A riprova dell’intima connessione fra S.N. e S.I. è suggestiva l’immagine, analogica, fra homunculus sensomotorio ed homunculus immunologico; Entrambi si possono interpretare come una rappresentazione del Sé a livello dei sistemi di regolazione. Così come lo schema corporeo è, per taluni aspetti, l’espressione somatotopica del corpo a livello corticale, altrettanto l’homunculus immunologico, nel contesto della rete idiotipica, rappresenta il Sé in senso antigenico. Del resto l’immagine astratta del Sé deve possedere un omologo correlato al piano biochimico; Perché dunque nel contesto Autoimmunitario una dispercezione del Sé non può indurre alterazioni funzionali del network idiotipico, connesso alla rappresentazione antigenica del Sé? Se a livello intrapsichico si può avere una distorta immagine del Sé, altrettanto può accadere ai meccanismi deputati alla regolazione immunologica, in relazione al potere discriminativo fra self e non-self, premessa all’esordio di affezioni Autoimmuni.
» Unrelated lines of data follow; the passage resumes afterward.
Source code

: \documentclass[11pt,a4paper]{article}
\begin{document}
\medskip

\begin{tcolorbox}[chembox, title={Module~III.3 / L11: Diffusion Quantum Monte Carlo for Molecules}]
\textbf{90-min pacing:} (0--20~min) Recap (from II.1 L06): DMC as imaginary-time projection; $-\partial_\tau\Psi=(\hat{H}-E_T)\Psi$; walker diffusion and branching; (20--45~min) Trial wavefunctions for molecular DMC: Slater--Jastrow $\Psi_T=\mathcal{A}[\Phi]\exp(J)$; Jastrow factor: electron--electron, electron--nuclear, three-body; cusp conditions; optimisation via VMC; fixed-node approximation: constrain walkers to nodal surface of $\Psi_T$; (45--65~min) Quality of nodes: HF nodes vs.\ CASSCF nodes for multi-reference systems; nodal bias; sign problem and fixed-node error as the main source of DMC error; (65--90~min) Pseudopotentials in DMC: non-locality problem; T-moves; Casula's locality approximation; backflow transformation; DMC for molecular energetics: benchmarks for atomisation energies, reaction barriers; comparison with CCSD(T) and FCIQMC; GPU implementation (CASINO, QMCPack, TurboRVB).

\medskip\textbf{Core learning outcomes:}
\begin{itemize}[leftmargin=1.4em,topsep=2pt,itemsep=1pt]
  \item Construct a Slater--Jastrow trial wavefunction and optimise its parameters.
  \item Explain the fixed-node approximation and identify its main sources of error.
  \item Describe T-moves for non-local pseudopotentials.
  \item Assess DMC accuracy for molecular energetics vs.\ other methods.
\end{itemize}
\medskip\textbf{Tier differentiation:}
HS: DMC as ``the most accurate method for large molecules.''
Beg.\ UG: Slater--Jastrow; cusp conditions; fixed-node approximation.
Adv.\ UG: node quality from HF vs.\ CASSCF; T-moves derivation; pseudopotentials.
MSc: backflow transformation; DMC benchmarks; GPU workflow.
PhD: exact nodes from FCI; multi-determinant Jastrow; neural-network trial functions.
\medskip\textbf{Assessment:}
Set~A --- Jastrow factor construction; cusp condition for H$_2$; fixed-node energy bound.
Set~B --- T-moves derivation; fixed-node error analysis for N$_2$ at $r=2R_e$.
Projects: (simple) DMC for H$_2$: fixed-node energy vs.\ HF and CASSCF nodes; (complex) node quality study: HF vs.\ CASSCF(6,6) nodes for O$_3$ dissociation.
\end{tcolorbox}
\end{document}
Numerosi casi osservati hanno suffragato la tesi: soggetti con scarsa autoconsapevolezza o dispercezione del Sé sono risultati maggiormente esposti a fenomeni di autoaggressione immunitaria. La condizione di non accettazione, probabilmente esperita già in fase prenatale, ha un corrispettivo PNEI in grado di minare alla base i meccanismi di auto-tolleranza immunitaria e quindi di accettazione autoantigenica; breve è da qui il passo fra autoconservazione e autodistruzione.

Se consideriamo il Sé come un processo fluido connesso alle istanze organiche ed ambientali, possiamo intenderlo come una sorta di integratore esperienziale corrispondente alle funzioni di contatto attraverso cui ci relazioniamo all’ambiente e finalizzato al soddisfacimento delle nostre esigenze o all’adattamento ai cambiamenti. La frustrazione precoce dei bisogni induce perdita della consapevolezza e impossibilità di agire le funzioni di contatto, insegnando a rinnegare i bisogni e, conseguentemente, alienare parti del Sé.

Traslato sul piano immunologico, è incredibile il parallelismo fra funzioni del Sé e funzioni del S.I. Quest’ultimo infatti ci permette di accogliere tutto ciò che possiamo assimilare (tolleranza) ed alienare tutto quanto ci è estraneo (rigetto). Quando interiorizziamo un modello psichico teso ad esonerare suggeriamo al S.I. un analogo comportamento. La struttura caratteriale che più si presta ad evocare sindromi Autoimmuni è quella in cui la frattura che si realizza fra mente e corpo esprime la negazione del diritto ad esistere, correlata alla percezione di non essere accettati; Qui il senso del Sé resta relegato sul piano psico-spirituale, alimentando l’illusione di un corpo sogno della mente. L’intellettualizzazione delle emozioni (ricordiamo che e-movere significa esteriorizzare le proprie tensioni) crea inibizione verso l’esterno, calo dell’autostima ed implementa valenze autodistruttive, humus fertilissimo per lo sviluppo di malattie Autoimmuni!